WORK TO COMPLETE: The records below are split into lines. How many of those lines contain the string "long"? Reply with the number only.
== Segment start ==
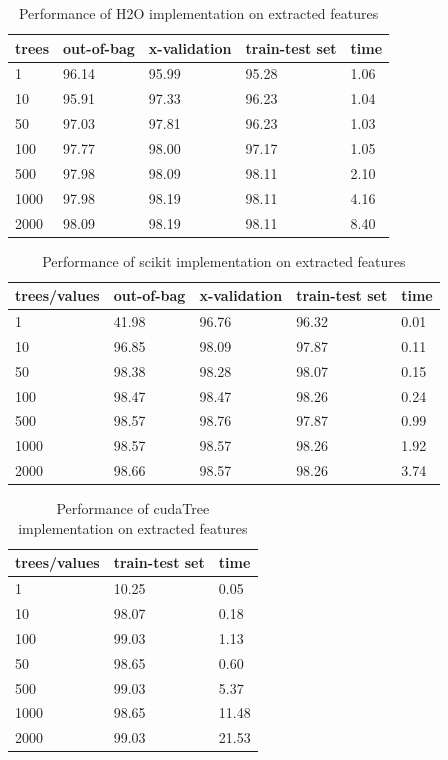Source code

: \documentclass[thesis=B,english]{FITthesis}[2012/10/20]
\begin{document}
\begin{table}[h]
\begin{tabular}{|l|l|l|l|l|}
\hline
trees        & out-of-bag & x-validation & train-test set & time \\ \hline
1&96.14&95.99&95.28&1.06\\ \hline
10&95.91&97.33&96.23&1.04\\ \hline
50&97.03&97.81&96.23&1.03\\ \hline
100&97.77&98.00&97.17&1.05\\ \hline
500&97.98&98.09&98.11&2.10\\ \hline 
1000&97.98&98.19&98.11&4.16\\ \hline
2000&98.09&98.19&98.11&8.40\\ \hline
\end{tabular}
\caption{Performance of H2O implementation on extracted features}
\label{tab:h2o-extracted}
\end{table}
\begin{table}[h]
\begin{tabular}{|l|l|l|l|l|}
\hline
trees/values & out-of-bag & x-validation & train-test set & time \\ \hline
1&41.98&96.76&96.32&0.01\\ \hline
10&96.85&98.09&97.87&0.11\\ \hline
50&98.38&98.28&98.07&0.15\\ \hline 
100&98.47&98.47&98.26&0.24\\ \hline
500&98.57&98.76&97.87&0.99\\ \hline
1000&98.57&98.57&98.26&1.92\\ \hline
2000&98.66&98.57&98.26&3.74\\ \hline
\end{tabular}
\caption{Performance of scikit implementation on extracted features}
\label{tab:scikit-extracted}
\end{table}
\begin{table}[h]
\begin{tabular}{|l|l|l|}
\hline
trees/values & train-test set & time \\ \hline
1&10.25&0.05\\ \hline
10&98.07&0.18\\ \hline
100&99.03&1.13\\ \hline
50&98.65&0.60\\ \hline
500&99.03&5.37\\ \hline
1000&98.65&11.48\\ \hline
2000&99.03&21.53\\ \hline 

\end{tabular}
\caption{Performance of cudaTree implementation on extracted features}
\label{tab:cuda-extracted}
\end{table}
\end{document}
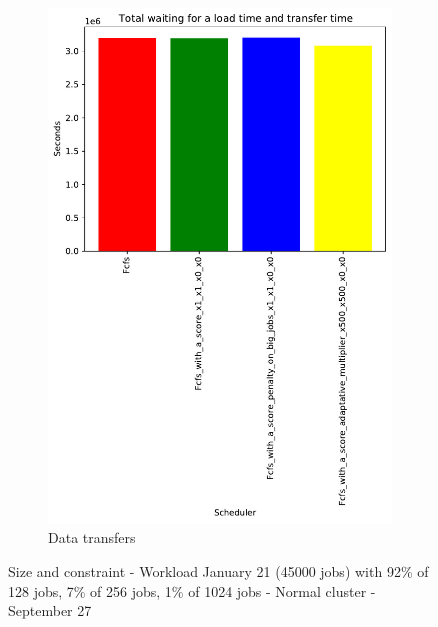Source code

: \documentclass[a4paper]{article}
\begin{document}
\begin{figure}[H]
\begin{subfigure}[b]{0.4\linewidth}\centering\includegraphics[width=0.9\linewidth]{MBSS/plot/Results_FCFS_Score_Adaptative_Multiplier_2022-01-21->2022-01-21_V9271_Total_waiting_for_a_load_time_and_transfer_time_450_128_32_256_4_1024.pdf}\caption{Data transfers}\label{45}\end{subfigure}
\caption{Size and constraint - Workload January 21 (45000 jobs) with 92\% of 128 jobs, 7\% of 256 jobs, 1\% of 1024 jobs - Normal cluster - September 27}\label{49}\end{figure}
\end{document}
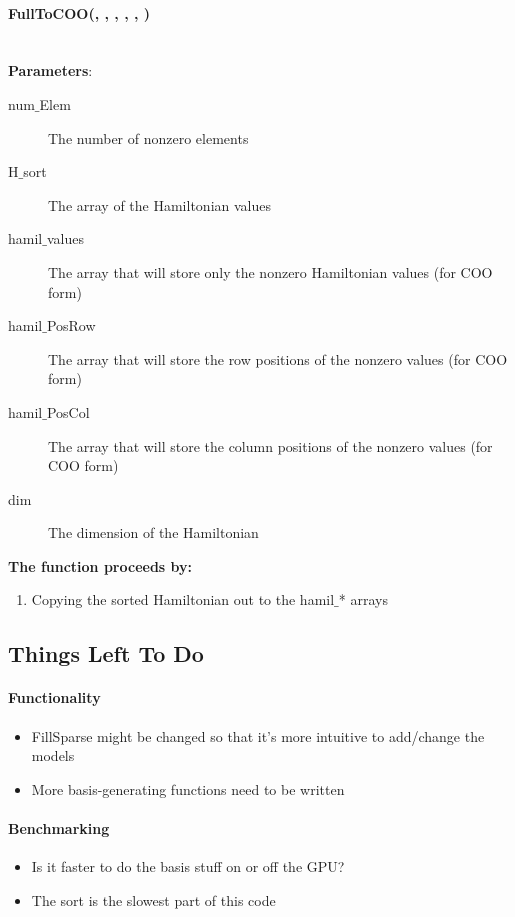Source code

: \documentclass{article}
\begin{document}
{\paragraph{\cudaglobal \void FullToCOO(\int , \hamstruct, \cuDoubleComplex , \ptrint , \ptrint, \long) \\ \\}
\noindent\textbf{Parameters}:
\begin{description}
\item[\int num$\_$Elem] The number of nonzero elements
\item[\hamstruct H$\_$sort] The array of the Hamiltonian values
\item[\cuDoubleComplex hamil$\_$values] The array that will store only the nonzero Hamiltonian values (for COO form)
\item[\ptrint hamil$\_$PosRow] The array that will store the row positions of the nonzero values (for COO form)
\item[\ptrint hamil$\_$PosCol] The array that will store the column positions of the nonzero values (for COO form)
\item[\long dim] The dimension of the Hamiltonian

\end{description}

\noindent\textbf{The function proceeds by:}
\begin{enumerate}
\item{Copying the sorted Hamiltonian out to the hamil$\_$* arrays}
\end{enumerate}

\subsection{Things Left To Do}
\paragraph{Functionality}
\begin{itemize}
\item{FillSparse might be changed so that it's more intuitive to add/change the models}
\item{More basis-generating functions need to be written}
\end{itemize}
\paragraph{Benchmarking}
\begin{itemize}
\item{Is it faster to do the basis stuff on or off the GPU?}
\item{The sort is the slowest part of this code}
\end{itemize}

}
\end{document}
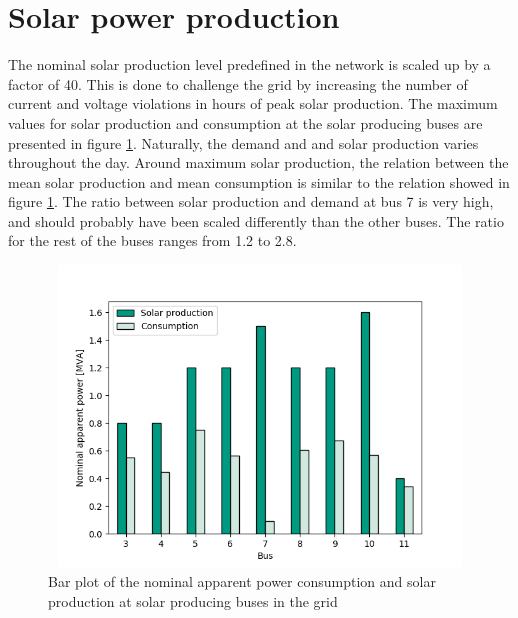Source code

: \documentclass[class=book, crop=false]{standalone}
\begin{document}
\section{Solar power production}
The nominal solar production level predefined in the network is scaled up by a factor of 40. This is done to challenge the grid by increasing the number of current and voltage violations in hours of peak solar production. The maximum values for solar production and consumption at the solar producing buses are presented in figure \ref{fig:discussion:nominal_sgen}. Naturally, the demand and and solar production varies throughout the day. Around maximum solar production, the relation between the mean solar production and mean consumption is similar to the relation showed in figure \ref{fig:discussion:nominal_sgen}. The ratio between solar production and demand at bus 7 is very high, and should probably have been scaled differently than the other buses. The ratio for the rest of the buses ranges from 1.2 to 2.8. 

\begin{figure}[h]
    \center
\includegraphics[height=8cm, width=12cm]{figures/nominal_sgen.png}
    \caption[size = 9]{Bar plot of the nominal apparent power consumption and solar production at solar producing buses in the grid}
    \label{fig:discussion:nominal_sgen}
\end{figure}
\end{document}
== Segment end ==
ANSWER TO THIS TASK: 2